(Stored dataset items)
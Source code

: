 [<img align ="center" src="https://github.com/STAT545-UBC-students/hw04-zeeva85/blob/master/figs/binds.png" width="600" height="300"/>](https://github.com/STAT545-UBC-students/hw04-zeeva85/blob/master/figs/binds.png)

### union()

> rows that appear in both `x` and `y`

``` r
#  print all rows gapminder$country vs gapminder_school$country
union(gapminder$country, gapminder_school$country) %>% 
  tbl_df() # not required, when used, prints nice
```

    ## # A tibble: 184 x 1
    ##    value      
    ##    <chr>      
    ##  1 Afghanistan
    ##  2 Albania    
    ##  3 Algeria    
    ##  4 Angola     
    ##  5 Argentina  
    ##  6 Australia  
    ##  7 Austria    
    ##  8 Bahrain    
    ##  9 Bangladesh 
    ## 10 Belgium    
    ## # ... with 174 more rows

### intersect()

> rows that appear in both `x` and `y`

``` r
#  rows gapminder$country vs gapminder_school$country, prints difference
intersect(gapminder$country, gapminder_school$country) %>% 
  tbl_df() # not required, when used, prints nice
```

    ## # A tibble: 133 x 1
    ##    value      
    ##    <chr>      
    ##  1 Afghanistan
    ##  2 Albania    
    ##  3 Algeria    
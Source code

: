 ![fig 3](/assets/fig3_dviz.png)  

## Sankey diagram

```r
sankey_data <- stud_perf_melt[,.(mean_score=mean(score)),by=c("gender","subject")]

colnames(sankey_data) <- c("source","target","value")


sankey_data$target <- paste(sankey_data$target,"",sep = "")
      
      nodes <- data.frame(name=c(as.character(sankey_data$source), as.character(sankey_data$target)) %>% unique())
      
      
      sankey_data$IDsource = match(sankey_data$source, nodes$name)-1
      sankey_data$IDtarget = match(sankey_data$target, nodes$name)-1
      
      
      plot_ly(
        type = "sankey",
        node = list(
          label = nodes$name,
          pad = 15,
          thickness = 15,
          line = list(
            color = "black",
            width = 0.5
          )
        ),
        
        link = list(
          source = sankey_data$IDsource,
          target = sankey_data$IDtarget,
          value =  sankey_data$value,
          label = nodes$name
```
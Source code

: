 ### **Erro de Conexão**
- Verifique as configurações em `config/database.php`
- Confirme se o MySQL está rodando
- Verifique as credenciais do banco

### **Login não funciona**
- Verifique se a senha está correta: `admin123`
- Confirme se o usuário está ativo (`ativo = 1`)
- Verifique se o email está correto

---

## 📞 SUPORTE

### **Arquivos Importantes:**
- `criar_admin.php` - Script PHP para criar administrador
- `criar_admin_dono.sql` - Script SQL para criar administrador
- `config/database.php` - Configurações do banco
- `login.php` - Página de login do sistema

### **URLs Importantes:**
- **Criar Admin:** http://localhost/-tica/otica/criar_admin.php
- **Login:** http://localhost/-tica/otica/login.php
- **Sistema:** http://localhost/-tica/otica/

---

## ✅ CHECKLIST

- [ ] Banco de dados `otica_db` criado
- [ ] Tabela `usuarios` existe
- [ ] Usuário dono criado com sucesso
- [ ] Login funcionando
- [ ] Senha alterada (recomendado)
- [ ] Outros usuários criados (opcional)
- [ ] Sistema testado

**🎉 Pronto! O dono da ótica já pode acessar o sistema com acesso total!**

= Instructions for the task =
Every line above should be transcribed exactly.

= Exercise output =
Source code

: [<img align ="center" src="https://github.com/STAT545-UBC-students/hw04-zeeva85/blob/master/figs/binds.png" width="600" height="300"/>](https://github.com/STAT545-UBC-students/hw04-zeeva85/blob/master/figs/binds.png)

### union()

> rows that appear in both `x` and `y`

``` r
#  print all rows gapminder$country vs gapminder_school$country
union(gapminder$country, gapminder_school$country) %>% 
  tbl_df() # not required, when used, prints nice
```

    ## # A tibble: 184 x 1
    ##    value      
    ##    <chr>      
    ##  1 Afghanistan
    ##  2 Albania    
    ##  3 Algeria    
    ##  4 Angola     
    ##  5 Argentina  
    ##  6 Australia  
    ##  7 Austria    
    ##  8 Bahrain    
    ##  9 Bangladesh 
    ## 10 Belgium    
    ## # ... with 174 more rows

### intersect()

> rows that appear in both `x` and `y`

``` r
#  rows gapminder$country vs gapminder_school$country, prints difference
intersect(gapminder$country, gapminder_school$country) %>% 
  tbl_df() # not required, when used, prints nice
```

    ## # A tibble: 133 x 1
    ##    value      
    ##    <chr>      
    ##  1 Afghanistan
    ##  2 Albania    
    ##  3 Algeria    
Source code

: ![fig 3](/assets/fig3_dviz.png)  

## Sankey diagram

```r
sankey_data <- stud_perf_melt[,.(mean_score=mean(score)),by=c("gender","subject")]

colnames(sankey_data) <- c("source","target","value")


sankey_data$target <- paste(sankey_data$target,"",sep = "")
      
      nodes <- data.frame(name=c(as.character(sankey_data$source), as.character(sankey_data$target)) %>% unique())
      
      
      sankey_data$IDsource = match(sankey_data$source, nodes$name)-1
      sankey_data$IDtarget = match(sankey_data$target, nodes$name)-1
      
      
      plot_ly(
        type = "sankey",
        node = list(
          label = nodes$name,
          pad = 15,
          thickness = 15,
          line = list(
            color = "black",
            width = 0.5
          )
        ),
        
        link = list(
          source = sankey_data$IDsource,
          target = sankey_data$IDtarget,
          value =  sankey_data$value,
          label = nodes$name
```
Source code

: ### **Erro de Conexão**
- Verifique as configurações em `config/database.php`
- Confirme se o MySQL está rodando
- Verifique as credenciais do banco

### **Login não funciona**
- Verifique se a senha está correta: `admin123`
- Confirme se o usuário está ativo (`ativo = 1`)
- Verifique se o email está correto

---

## 📞 SUPORTE

### **Arquivos Importantes:**
- `criar_admin.php` - Script PHP para criar administrador
- `criar_admin_dono.sql` - Script SQL para criar administrador
- `config/database.php` - Configurações do banco
- `login.php` - Página de login do sistema

### **URLs Importantes:**
- **Criar Admin:** http://localhost/-tica/otica/criar_admin.php
- **Login:** http://localhost/-tica/otica/login.php
- **Sistema:** http://localhost/-tica/otica/

---

## ✅ CHECKLIST

- [ ] Banco de dados `otica_db` criado
- [ ] Tabela `usuarios` existe
- [ ] Usuário dono criado com sucesso
- [ ] Login funcionando
- [ ] Senha alterada (recomendado)
- [ ] Outros usuários criados (opcional)
- [ ] Sistema testado

**🎉 Pronto! O dono da ótica já pode acessar o sistema com acesso total!**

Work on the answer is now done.